Aurélien Carton Poème néoclassique (cf. bouton +)

Panorama violon

Je me souviens du miel,
L'aquarelle des ans bruns…

D'un sourire de craie avachi sur l'aurore.

Des passions écumantes, de l'écho des embruns ;
Des poudres de vanille, de tes yeux, de

L'eau rare.

D'une rose agenouillée au creux de tes murmures,
Du regard fané que je portais sur toi.
De tes lèvres mouillées, des plis de ton armure
Qui tapissaient mon souffle :

La promesse d'un toit.

Je me souviens d'un port qui nous cherchait parfois,
De l'exil perpétuel de nos vœux écorchés,
De l'asphyxie du Temps, des rochers, de ma foi
En l'exquis tremblement de tes joues égarées.

D'un collier de framboises, d'un cri d'aventurine,
De ton cœur qui filait au sable de mes doigts.
La tendresse apprentie de nos gestes de bruine

Et l'ambre de tes mots :

Tes sinon,

Tes pourquoi...

Je me souviens du gris de nos linges froissés,
De nos cils emmêlés, de l'écharde du vent ;
Des flocons de ton âme en berne sur l'été
Qui figeaient la surface de mes songes mouvants.

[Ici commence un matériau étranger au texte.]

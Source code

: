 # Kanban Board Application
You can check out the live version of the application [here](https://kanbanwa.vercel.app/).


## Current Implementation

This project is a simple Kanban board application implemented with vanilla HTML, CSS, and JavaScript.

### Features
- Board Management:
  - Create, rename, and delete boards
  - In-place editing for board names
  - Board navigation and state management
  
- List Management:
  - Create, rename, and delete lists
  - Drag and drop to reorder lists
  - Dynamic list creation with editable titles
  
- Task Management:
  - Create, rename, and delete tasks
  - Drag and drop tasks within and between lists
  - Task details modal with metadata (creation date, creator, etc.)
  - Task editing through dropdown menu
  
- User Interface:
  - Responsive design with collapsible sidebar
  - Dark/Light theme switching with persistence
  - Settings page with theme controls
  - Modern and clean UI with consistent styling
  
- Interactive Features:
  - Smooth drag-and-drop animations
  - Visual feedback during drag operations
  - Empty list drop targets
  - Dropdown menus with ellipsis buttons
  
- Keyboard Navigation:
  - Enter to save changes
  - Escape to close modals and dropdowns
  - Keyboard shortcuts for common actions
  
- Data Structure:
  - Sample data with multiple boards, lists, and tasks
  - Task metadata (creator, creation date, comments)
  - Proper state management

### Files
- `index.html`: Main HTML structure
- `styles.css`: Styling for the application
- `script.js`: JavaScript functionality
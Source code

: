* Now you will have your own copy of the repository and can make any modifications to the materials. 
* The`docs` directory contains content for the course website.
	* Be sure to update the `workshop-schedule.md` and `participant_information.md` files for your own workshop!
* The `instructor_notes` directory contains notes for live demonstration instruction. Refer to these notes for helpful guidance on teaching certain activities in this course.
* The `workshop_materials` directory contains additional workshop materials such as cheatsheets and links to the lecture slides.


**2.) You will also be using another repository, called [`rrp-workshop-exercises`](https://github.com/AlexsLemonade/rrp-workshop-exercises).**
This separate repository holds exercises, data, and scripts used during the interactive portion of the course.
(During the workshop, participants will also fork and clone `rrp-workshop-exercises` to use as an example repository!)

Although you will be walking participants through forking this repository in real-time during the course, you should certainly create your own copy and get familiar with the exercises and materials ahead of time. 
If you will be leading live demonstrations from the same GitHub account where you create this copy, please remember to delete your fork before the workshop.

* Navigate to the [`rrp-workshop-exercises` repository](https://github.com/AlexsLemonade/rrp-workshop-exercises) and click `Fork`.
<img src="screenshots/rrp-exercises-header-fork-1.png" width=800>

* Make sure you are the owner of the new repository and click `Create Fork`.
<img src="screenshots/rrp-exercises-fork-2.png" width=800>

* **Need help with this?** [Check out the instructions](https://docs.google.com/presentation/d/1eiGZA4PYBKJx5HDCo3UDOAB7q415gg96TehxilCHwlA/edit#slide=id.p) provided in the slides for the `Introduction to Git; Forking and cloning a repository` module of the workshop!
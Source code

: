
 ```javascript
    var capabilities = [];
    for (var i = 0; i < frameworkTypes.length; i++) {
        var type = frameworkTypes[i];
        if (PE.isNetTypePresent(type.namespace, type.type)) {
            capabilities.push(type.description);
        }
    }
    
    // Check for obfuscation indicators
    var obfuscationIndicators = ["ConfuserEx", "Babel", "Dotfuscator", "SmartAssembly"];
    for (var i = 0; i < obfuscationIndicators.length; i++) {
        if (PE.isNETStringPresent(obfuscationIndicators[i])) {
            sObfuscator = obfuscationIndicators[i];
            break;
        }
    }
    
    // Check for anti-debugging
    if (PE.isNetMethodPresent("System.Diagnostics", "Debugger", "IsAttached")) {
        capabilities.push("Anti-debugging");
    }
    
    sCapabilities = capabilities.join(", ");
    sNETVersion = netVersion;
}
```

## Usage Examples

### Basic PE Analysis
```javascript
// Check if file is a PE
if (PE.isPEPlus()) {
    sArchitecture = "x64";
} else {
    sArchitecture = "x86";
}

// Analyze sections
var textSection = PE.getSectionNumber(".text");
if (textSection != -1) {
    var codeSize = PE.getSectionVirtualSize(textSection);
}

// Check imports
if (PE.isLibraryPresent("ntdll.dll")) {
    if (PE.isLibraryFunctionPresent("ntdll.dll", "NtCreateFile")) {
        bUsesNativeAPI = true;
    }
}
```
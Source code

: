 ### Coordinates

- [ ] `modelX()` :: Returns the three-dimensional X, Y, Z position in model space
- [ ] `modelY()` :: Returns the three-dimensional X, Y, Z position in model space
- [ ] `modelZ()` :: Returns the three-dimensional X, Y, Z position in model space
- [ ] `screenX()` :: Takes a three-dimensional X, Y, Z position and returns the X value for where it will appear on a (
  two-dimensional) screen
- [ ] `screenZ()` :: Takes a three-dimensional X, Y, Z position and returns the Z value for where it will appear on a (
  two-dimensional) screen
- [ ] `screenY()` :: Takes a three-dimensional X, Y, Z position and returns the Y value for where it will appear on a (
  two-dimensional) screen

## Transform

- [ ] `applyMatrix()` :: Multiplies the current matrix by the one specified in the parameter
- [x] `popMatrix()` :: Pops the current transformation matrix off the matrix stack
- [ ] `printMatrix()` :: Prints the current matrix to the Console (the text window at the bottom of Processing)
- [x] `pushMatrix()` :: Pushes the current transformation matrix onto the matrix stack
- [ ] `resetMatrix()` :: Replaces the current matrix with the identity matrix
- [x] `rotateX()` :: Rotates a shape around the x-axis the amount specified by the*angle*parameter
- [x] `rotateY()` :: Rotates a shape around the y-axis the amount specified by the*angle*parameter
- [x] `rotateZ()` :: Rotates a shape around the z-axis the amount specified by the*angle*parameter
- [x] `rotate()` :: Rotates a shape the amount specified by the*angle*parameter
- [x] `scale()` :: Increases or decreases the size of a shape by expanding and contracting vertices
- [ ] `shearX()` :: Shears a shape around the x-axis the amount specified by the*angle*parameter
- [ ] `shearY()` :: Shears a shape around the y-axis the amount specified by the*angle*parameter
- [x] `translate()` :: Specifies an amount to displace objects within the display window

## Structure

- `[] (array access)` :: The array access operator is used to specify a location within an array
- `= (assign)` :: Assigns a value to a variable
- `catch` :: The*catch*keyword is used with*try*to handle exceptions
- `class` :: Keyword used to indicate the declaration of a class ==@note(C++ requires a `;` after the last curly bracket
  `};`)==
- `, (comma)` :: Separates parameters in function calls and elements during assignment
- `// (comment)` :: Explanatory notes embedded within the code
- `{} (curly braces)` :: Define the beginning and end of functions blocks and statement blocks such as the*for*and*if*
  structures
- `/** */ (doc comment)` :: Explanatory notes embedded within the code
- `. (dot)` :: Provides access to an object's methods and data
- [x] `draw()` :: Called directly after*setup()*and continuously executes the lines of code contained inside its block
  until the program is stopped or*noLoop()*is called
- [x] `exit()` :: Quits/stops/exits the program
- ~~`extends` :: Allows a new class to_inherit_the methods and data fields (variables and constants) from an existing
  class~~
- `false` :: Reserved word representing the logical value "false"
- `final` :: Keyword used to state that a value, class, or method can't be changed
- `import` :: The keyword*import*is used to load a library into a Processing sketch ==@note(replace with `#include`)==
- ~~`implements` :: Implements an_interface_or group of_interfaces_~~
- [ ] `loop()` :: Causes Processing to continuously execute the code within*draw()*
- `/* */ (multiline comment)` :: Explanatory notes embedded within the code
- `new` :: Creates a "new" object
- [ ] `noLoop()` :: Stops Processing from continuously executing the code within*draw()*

De la géographie de ton être blotti
Entre mes bras témoins de notre éternité.
D'une bague de tremble, d'un rameau de rubis
Qui scellèrent le sursis de nos doutes enlacés.

D'une colline boisée et d'une immense croix,
De la mélancolie d'un paquebot d'ardoise.

(Écrin d'espoirs bleuis)

Aujourd'hui je te crois…

J'ai éventré le monstre de nos peines siamoises.

Oniris - Poésie contemporaine, 18/01/2017.

– Comment cela, "Poème néoclassique" ? Ce sont des vers libres ! s'indigneront certains visiteurs.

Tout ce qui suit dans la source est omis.